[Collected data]
►

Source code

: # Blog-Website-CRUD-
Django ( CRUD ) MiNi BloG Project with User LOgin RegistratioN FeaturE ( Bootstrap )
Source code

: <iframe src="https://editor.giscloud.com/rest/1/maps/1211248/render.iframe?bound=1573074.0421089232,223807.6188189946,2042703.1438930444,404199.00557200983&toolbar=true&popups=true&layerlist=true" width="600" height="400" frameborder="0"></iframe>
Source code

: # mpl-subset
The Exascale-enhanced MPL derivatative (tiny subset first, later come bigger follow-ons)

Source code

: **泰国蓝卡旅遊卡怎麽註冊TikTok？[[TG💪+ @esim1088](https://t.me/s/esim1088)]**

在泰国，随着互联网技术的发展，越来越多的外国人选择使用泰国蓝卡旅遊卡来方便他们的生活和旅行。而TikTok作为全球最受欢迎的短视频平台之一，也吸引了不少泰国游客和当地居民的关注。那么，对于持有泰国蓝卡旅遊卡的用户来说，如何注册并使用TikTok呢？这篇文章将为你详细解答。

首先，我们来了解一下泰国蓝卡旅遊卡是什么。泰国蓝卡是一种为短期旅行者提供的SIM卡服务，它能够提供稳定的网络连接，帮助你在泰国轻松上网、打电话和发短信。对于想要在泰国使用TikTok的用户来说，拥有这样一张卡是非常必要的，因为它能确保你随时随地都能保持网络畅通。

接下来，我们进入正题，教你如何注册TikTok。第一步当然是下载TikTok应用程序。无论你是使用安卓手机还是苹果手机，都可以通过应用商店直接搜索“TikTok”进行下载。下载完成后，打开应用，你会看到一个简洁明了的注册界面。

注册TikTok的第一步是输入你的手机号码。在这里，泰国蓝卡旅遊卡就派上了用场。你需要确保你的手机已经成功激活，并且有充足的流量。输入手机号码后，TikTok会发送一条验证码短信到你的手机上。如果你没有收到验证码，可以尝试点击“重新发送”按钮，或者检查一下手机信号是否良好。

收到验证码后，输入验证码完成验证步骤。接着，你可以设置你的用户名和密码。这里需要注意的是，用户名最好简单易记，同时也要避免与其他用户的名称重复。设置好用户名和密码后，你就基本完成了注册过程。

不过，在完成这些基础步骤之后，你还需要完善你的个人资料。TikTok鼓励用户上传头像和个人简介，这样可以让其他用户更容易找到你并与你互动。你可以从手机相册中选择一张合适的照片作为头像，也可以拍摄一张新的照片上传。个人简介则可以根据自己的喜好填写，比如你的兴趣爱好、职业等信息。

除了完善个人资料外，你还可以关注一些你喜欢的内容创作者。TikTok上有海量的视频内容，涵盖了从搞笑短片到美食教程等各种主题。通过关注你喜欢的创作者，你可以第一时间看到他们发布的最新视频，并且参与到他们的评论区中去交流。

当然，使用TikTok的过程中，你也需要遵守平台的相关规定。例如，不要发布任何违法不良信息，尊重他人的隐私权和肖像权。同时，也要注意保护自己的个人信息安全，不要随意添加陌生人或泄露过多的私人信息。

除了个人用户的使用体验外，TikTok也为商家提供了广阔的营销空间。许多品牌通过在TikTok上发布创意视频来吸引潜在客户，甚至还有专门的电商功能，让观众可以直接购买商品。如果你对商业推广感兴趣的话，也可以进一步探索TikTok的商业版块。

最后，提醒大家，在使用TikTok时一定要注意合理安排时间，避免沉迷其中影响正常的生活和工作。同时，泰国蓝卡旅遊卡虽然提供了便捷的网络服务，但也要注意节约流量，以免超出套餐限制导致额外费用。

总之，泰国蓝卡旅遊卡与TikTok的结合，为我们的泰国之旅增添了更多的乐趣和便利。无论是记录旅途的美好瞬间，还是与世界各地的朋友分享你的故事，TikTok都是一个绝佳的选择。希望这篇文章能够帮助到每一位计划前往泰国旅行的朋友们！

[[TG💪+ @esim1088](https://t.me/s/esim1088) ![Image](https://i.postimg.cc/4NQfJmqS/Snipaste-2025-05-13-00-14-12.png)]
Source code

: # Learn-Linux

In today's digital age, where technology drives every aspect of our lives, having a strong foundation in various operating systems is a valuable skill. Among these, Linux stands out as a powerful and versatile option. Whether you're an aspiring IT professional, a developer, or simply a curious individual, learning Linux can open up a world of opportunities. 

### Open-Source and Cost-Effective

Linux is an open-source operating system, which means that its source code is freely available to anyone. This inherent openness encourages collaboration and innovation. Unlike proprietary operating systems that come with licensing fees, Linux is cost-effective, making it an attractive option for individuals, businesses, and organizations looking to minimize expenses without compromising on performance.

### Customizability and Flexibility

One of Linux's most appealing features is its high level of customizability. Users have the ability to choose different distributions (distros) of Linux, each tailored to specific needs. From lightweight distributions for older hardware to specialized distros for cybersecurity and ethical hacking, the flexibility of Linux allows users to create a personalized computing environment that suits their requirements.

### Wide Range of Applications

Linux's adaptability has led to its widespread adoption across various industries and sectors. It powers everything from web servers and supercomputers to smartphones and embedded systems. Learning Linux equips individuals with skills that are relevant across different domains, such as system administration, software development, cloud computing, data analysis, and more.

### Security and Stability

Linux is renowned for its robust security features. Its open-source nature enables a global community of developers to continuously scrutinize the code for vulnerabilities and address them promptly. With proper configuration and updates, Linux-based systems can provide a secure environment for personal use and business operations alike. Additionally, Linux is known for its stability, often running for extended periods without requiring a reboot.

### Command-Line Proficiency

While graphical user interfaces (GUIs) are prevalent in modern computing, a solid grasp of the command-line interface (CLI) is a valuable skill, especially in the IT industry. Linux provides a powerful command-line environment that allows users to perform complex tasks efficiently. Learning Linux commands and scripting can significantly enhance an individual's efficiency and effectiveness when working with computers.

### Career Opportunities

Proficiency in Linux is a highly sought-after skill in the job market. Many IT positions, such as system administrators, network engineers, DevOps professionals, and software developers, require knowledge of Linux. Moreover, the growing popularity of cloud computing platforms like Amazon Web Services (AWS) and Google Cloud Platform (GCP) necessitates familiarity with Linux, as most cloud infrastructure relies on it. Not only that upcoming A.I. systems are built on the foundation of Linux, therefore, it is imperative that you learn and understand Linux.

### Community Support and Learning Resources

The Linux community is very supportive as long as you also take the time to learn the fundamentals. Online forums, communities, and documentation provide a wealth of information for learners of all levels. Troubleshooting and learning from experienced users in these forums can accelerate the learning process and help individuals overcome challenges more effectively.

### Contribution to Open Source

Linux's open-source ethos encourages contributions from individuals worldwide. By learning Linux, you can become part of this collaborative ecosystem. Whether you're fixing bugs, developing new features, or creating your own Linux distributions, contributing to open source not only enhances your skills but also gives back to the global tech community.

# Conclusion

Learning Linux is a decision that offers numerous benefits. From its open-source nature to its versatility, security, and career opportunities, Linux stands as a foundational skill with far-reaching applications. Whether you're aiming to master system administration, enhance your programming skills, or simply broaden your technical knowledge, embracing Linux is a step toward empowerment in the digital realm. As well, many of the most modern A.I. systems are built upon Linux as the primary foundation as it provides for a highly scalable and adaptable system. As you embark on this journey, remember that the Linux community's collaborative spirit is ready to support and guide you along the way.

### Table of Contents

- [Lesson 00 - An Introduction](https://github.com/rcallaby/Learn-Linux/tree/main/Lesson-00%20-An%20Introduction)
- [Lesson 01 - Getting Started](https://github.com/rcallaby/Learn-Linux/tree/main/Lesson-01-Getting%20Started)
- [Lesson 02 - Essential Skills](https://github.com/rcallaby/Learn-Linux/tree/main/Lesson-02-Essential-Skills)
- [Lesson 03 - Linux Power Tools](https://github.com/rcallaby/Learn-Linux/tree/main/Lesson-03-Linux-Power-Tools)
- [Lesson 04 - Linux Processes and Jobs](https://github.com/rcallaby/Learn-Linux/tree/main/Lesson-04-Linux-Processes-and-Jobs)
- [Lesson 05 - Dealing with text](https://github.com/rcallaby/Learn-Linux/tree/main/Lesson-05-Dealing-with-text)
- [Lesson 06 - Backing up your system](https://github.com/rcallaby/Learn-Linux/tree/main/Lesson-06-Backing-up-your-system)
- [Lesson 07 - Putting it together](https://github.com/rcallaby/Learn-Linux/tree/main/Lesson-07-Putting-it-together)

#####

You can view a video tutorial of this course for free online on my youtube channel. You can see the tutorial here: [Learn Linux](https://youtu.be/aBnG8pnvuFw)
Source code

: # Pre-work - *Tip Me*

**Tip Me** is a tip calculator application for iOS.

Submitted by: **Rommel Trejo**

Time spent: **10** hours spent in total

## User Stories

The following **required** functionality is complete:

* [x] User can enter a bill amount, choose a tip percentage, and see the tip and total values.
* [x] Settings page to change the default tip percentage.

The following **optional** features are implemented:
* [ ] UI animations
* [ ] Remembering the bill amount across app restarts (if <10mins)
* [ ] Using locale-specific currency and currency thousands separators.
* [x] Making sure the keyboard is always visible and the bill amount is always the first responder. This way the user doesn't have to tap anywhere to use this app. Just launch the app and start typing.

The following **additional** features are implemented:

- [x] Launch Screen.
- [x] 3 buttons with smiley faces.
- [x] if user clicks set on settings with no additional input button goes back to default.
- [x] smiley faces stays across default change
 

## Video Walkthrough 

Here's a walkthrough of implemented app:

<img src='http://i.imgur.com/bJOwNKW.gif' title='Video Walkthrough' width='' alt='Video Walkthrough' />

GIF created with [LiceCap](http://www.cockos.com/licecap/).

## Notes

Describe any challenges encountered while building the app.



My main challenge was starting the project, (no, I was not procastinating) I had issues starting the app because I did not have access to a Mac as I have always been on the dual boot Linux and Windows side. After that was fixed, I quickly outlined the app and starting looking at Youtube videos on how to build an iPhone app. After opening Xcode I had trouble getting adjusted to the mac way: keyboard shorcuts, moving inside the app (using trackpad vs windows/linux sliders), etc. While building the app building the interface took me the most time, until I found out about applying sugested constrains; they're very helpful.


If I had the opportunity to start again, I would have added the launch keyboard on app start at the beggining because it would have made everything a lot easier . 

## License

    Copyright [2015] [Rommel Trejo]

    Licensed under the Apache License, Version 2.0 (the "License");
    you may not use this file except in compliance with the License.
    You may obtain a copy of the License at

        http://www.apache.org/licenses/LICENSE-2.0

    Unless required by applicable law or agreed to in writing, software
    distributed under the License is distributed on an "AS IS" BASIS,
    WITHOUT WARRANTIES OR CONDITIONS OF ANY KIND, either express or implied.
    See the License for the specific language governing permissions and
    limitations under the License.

◄

From the first line of the entries above to the line with "总之，泰国蓝卡旅遊卡与Tik", please return every line exactly, keeping both ends.

— Final answer —
Source code

: # Blog-Website-CRUD-
Django ( CRUD ) MiNi BloG Project with User LOgin RegistratioN FeaturE ( Bootstrap )
Source code

: <iframe src="https://editor.giscloud.com/rest/1/maps/1211248/render.iframe?bound=1573074.0421089232,223807.6188189946,2042703.1438930444,404199.00557200983&toolbar=true&popups=true&layerlist=true" width="600" height="400" frameborder="0"></iframe>
Source code

: # mpl-subset
The Exascale-enhanced MPL derivatative (tiny subset first, later come bigger follow-ons)

Source code

: **泰国蓝卡旅遊卡怎麽註冊TikTok？[[TG💪+ @esim1088](https://t.me/s/esim1088)]**

在泰国，随着互联网技术的发展，越来越多的外国人选择使用泰国蓝卡旅遊卡来方便他们的生活和旅行。而TikTok作为全球最受欢迎的短视频平台之一，也吸引了不少泰国游客和当地居民的关注。那么，对于持有泰国蓝卡旅遊卡的用户来说，如何注册并使用TikTok呢？这篇文章将为你详细解答。

首先，我们来了解一下泰国蓝卡旅遊卡是什么。泰国蓝卡是一种为短期旅行者提供的SIM卡服务，它能够提供稳定的网络连接，帮助你在泰国轻松上网、打电话和发短信。对于想要在泰国使用TikTok的用户来说，拥有这样一张卡是非常必要的，因为它能确保你随时随地都能保持网络畅通。

接下来，我们进入正题，教你如何注册TikTok。第一步当然是下载TikTok应用程序。无论你是使用安卓手机还是苹果手机，都可以通过应用商店直接搜索“TikTok”进行下载。下载完成后，打开应用，你会看到一个简洁明了的注册界面。

注册TikTok的第一步是输入你的手机号码。在这里，泰国蓝卡旅遊卡就派上了用场。你需要确保你的手机已经成功激活，并且有充足的流量。输入手机号码后，TikTok会发送一条验证码短信到你的手机上。如果你没有收到验证码，可以尝试点击“重新发送”按钮，或者检查一下手机信号是否良好。

收到验证码后，输入验证码完成验证步骤。接着，你可以设置你的用户名和密码。这里需要注意的是，用户名最好简单易记，同时也要避免与其他用户的名称重复。设置好用户名和密码后，你就基本完成了注册过程。

不过，在完成这些基础步骤之后，你还需要完善你的个人资料。TikTok鼓励用户上传头像和个人简介，这样可以让其他用户更容易找到你并与你互动。你可以从手机相册中选择一张合适的照片作为头像，也可以拍摄一张新的照片上传。个人简介则可以根据自己的喜好填写，比如你的兴趣爱好、职业等信息。

除了完善个人资料外，你还可以关注一些你喜欢的内容创作者。TikTok上有海量的视频内容，涵盖了从搞笑短片到美食教程等各种主题。通过关注你喜欢的创作者，你可以第一时间看到他们发布的最新视频，并且参与到他们的评论区中去交流。

当然，使用TikTok的过程中，你也需要遵守平台的相关规定。例如，不要发布任何违法不良信息，尊重他人的隐私权和肖像权。同时，也要注意保护自己的个人信息安全，不要随意添加陌生人或泄露过多的私人信息。

除了个人用户的使用体验外，TikTok也为商家提供了广阔的营销空间。许多品牌通过在TikTok上发布创意视频来吸引潜在客户，甚至还有专门的电商功能，让观众可以直接购买商品。如果你对商业推广感兴趣的话，也可以进一步探索TikTok的商业版块。

最后，提醒大家，在使用TikTok时一定要注意合理安排时间，避免沉迷其中影响正常的生活和工作。同时，泰国蓝卡旅遊卡虽然提供了便捷的网络服务，但也要注意节约流量，以免超出套餐限制导致额外费用。

总之，泰国蓝卡旅遊卡与TikTok的结合，为我们的泰国之旅增添了更多的乐趣和便利。无论是记录旅途的美好瞬间，还是与世界各地的朋友分享你的故事，TikTok都是一个绝佳的选择。希望这篇文章能够帮助到每一位计划前往泰国旅行的朋友们！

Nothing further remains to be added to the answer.